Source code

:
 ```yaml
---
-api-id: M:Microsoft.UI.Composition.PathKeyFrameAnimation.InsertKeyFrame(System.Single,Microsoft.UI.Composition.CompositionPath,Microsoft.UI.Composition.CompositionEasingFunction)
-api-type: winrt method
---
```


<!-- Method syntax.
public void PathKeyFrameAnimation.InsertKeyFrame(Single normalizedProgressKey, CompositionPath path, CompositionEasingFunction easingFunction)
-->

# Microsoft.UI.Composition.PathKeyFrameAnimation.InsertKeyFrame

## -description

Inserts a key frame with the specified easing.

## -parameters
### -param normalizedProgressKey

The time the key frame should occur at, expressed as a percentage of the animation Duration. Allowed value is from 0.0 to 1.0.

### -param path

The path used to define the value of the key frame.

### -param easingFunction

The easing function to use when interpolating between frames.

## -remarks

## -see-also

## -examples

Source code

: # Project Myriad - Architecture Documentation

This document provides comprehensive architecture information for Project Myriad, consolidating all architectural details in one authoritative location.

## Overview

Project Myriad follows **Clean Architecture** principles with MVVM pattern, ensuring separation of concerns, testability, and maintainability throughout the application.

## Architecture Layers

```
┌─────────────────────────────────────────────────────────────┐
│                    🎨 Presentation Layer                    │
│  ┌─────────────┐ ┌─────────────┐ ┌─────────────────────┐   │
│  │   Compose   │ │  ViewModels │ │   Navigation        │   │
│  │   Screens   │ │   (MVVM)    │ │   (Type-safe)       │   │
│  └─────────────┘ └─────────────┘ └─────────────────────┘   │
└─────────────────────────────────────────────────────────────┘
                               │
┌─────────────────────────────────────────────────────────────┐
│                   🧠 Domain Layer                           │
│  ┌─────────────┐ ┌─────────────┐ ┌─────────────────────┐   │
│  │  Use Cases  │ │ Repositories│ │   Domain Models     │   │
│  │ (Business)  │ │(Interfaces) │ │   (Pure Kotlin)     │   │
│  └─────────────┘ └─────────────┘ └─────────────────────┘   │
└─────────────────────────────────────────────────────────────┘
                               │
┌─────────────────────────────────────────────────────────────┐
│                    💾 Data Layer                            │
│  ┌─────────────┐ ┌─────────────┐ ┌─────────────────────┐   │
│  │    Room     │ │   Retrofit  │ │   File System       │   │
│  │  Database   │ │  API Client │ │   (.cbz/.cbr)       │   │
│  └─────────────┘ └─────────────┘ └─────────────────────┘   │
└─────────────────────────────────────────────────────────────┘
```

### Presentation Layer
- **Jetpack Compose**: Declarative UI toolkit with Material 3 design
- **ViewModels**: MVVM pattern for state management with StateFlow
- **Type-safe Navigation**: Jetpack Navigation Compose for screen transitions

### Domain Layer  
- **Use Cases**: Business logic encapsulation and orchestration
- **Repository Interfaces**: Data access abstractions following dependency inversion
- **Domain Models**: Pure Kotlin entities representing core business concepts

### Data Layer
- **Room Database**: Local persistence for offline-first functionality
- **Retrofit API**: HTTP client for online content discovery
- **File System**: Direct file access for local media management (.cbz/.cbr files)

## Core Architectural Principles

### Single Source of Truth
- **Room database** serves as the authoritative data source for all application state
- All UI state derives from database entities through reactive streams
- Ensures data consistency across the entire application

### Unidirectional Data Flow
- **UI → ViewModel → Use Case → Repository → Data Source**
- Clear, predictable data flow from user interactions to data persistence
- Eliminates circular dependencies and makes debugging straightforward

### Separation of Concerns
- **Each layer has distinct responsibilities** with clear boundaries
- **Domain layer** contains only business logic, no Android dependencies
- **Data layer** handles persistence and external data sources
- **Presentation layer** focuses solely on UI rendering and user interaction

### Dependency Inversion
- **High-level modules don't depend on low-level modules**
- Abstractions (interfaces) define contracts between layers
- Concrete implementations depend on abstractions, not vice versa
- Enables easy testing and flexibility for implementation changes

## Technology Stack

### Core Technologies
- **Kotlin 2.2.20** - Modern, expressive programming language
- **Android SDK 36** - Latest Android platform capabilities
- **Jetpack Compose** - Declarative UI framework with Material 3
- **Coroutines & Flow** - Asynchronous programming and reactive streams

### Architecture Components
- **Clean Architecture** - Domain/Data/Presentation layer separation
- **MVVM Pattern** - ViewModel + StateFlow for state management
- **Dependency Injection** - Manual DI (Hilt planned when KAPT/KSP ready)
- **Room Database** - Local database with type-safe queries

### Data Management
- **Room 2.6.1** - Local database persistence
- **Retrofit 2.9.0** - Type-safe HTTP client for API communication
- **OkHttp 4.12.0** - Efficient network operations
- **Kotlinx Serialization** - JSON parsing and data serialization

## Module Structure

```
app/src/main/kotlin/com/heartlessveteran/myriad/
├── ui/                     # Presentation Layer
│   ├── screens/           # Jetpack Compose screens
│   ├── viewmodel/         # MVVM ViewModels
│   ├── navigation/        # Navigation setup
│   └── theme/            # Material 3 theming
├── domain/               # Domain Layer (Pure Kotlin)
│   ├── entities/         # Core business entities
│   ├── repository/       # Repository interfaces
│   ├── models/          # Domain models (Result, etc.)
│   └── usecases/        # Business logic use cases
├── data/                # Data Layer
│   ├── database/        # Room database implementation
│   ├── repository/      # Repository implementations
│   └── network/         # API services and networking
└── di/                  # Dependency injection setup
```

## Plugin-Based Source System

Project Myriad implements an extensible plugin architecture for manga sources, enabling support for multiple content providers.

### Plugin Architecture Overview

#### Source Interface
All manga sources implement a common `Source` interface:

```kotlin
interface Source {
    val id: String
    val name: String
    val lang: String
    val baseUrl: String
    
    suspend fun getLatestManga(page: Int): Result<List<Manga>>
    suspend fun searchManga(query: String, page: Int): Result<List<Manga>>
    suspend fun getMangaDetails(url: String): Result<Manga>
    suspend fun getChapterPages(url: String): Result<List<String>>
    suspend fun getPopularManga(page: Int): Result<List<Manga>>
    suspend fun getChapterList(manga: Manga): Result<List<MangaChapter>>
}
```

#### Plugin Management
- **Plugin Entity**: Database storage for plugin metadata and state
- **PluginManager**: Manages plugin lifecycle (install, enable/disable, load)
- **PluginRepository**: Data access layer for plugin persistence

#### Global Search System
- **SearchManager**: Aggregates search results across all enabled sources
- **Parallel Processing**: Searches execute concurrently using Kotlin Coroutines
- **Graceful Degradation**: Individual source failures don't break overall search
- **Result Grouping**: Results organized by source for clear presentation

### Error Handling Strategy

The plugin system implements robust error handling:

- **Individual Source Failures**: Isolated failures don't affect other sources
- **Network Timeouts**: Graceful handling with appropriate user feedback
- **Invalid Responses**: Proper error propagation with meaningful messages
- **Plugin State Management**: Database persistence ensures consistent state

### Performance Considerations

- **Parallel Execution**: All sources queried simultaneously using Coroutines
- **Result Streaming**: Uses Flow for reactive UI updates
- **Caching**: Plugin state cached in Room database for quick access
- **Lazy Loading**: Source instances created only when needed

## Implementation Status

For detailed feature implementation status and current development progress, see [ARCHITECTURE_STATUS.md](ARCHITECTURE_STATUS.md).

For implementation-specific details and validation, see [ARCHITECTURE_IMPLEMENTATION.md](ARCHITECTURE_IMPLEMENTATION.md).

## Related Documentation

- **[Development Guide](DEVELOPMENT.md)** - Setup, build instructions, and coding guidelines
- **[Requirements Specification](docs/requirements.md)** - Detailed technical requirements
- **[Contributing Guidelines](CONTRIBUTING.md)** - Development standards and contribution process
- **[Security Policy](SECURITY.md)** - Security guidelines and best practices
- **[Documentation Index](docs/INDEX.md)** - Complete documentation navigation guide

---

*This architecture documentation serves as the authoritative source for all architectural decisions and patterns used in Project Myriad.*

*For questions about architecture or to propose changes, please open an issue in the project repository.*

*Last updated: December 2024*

Your assignment
Write out exactly the lines above from the line with "- **PluginManager**: Manages" through the line with "- **Caching**: Plugin", both of them included, and leave out all other lines.

Solution to this exercise
- **PluginManager**: Manages plugin lifecycle (install, enable/disable, load)
- **PluginRepository**: Data access layer for plugin persistence

#### Global Search System
- **SearchManager**: Aggregates search results across all enabled sources
- **Parallel Processing**: Searches execute concurrently using Kotlin Coroutines
- **Graceful Degradation**: Individual source failures don't break overall search
- **Result Grouping**: Results organized by source for clear presentation

### Error Handling Strategy

The plugin system implements robust error handling:

- **Individual Source Failures**: Isolated failures don't affect other sources
- **Network Timeouts**: Graceful handling with appropriate user feedback
- **Invalid Responses**: Proper error propagation with meaningful messages
- **Plugin State Management**: Database persistence ensures consistent state

### Performance Considerations

- **Parallel Execution**: All sources queried simultaneously using Coroutines
- **Result Streaming**: Uses Flow for reactive UI updates
- **Caching**: Plugin state cached in Room database for quick access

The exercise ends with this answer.